Enfin, sur la question relative au recours subrogatoire des caisses de sécurité sociale, le Conseil d’Etat répond de façon surprenante que, bien que le recours de la CPAM soit qualifié de subrogatoire, la défaillance de la victime à contester le refus d’indemnisation ne rend pas irrecevable la demande de remboursement des frais consécutifs à l’accident, formulée par la caisse.

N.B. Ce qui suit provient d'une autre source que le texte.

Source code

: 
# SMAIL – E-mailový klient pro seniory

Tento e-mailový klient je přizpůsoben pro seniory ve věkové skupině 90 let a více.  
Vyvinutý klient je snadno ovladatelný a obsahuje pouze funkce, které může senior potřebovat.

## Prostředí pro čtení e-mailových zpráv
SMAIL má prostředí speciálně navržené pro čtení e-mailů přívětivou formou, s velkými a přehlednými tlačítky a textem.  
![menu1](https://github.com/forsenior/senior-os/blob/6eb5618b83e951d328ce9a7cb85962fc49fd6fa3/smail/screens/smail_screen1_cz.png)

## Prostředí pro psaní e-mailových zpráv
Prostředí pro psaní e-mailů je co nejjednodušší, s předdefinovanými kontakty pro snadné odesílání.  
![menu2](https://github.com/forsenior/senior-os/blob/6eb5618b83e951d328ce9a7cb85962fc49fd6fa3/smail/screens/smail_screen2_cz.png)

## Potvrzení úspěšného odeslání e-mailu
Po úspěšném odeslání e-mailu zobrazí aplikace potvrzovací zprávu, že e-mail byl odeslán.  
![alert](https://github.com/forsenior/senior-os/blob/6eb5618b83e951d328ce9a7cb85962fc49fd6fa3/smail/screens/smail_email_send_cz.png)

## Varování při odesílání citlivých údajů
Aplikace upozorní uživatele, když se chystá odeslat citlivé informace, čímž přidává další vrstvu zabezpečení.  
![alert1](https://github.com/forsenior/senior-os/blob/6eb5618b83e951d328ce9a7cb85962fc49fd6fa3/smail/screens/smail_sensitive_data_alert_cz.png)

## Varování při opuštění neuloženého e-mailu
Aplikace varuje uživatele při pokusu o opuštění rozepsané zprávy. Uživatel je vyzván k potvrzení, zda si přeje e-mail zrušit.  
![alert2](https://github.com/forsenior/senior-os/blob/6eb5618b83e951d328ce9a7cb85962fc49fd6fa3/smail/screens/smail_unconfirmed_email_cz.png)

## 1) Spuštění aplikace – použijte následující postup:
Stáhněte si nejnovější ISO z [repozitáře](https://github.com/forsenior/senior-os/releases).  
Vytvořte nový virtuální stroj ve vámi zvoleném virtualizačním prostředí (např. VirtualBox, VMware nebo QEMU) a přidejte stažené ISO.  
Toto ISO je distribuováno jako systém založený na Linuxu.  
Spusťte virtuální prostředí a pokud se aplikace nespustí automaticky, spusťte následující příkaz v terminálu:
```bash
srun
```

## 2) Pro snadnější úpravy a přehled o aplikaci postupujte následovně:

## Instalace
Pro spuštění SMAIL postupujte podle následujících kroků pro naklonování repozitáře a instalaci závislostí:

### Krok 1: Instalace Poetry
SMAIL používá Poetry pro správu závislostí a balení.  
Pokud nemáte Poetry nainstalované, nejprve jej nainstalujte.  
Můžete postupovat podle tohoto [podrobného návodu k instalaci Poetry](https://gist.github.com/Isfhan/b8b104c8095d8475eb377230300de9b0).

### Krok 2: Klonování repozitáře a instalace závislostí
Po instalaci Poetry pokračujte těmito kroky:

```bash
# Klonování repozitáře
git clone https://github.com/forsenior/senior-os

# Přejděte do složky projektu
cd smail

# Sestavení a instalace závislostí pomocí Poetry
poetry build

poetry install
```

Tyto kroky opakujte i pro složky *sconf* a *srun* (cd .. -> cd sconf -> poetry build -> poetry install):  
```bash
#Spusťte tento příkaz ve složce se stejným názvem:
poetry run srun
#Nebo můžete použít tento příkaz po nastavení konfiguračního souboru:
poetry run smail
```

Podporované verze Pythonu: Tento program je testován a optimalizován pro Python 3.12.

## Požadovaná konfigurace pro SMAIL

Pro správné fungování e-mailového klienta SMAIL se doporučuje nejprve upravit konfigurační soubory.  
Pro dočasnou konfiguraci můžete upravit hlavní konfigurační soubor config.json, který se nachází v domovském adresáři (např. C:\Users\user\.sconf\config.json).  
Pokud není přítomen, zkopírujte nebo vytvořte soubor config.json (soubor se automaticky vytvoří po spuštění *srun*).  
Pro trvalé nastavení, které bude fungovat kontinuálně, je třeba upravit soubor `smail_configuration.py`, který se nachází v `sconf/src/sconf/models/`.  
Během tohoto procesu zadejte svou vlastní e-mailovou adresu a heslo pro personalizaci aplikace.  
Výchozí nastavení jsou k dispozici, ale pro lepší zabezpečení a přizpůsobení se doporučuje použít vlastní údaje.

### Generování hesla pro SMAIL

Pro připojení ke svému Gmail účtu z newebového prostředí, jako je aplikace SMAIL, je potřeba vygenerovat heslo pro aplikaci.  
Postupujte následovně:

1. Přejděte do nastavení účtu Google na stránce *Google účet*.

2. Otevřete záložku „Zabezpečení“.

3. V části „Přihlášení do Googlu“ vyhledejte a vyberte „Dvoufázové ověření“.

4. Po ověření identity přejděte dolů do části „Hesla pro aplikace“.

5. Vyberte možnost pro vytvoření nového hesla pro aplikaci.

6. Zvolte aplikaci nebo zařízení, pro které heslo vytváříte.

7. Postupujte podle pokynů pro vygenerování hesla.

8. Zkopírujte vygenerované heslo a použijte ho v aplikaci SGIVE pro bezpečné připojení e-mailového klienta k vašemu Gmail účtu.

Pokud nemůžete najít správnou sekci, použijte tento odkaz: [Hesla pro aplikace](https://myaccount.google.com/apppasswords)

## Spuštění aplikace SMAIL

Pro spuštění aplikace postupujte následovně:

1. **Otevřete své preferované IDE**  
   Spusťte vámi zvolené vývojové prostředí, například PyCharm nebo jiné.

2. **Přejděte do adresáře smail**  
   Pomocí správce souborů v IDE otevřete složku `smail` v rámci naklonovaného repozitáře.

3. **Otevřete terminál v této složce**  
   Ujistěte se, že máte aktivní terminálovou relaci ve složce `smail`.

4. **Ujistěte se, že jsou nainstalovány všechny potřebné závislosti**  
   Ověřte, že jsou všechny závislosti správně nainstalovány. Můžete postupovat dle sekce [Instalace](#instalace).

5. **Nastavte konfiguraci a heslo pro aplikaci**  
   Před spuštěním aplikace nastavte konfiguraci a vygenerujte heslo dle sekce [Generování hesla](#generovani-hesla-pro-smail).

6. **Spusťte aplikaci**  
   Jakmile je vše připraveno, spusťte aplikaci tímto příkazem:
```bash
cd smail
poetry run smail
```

En conclusion, les enseignements pratiques de cet avis sont les suivants :
- Les établissements publics de santé doivent penser, lorsqu’ils se prononcent sur une demande préalable d’indemnisation, à mentionner sur leur décision la possibilité de saisir le Tribunal Administratif et les délais pour le faire, mais également la suspension de ce délai qu’offre la saisine de la CRCI. Les justificatifs de cette notification doivent être conservés scrupuleusement, et fournis à l’ONIAM dès la saisine éventuelle de la CRCI par la victime.
- Quant aux victimes, elles ne doivent pas laisser s’écouler le délai de recours contre la décision préalable rejetant ou limitant leur indemnisation sans saisir la juridiction administrative ou la CRCI. Cela rendrait en effet toute indemnisation impossible.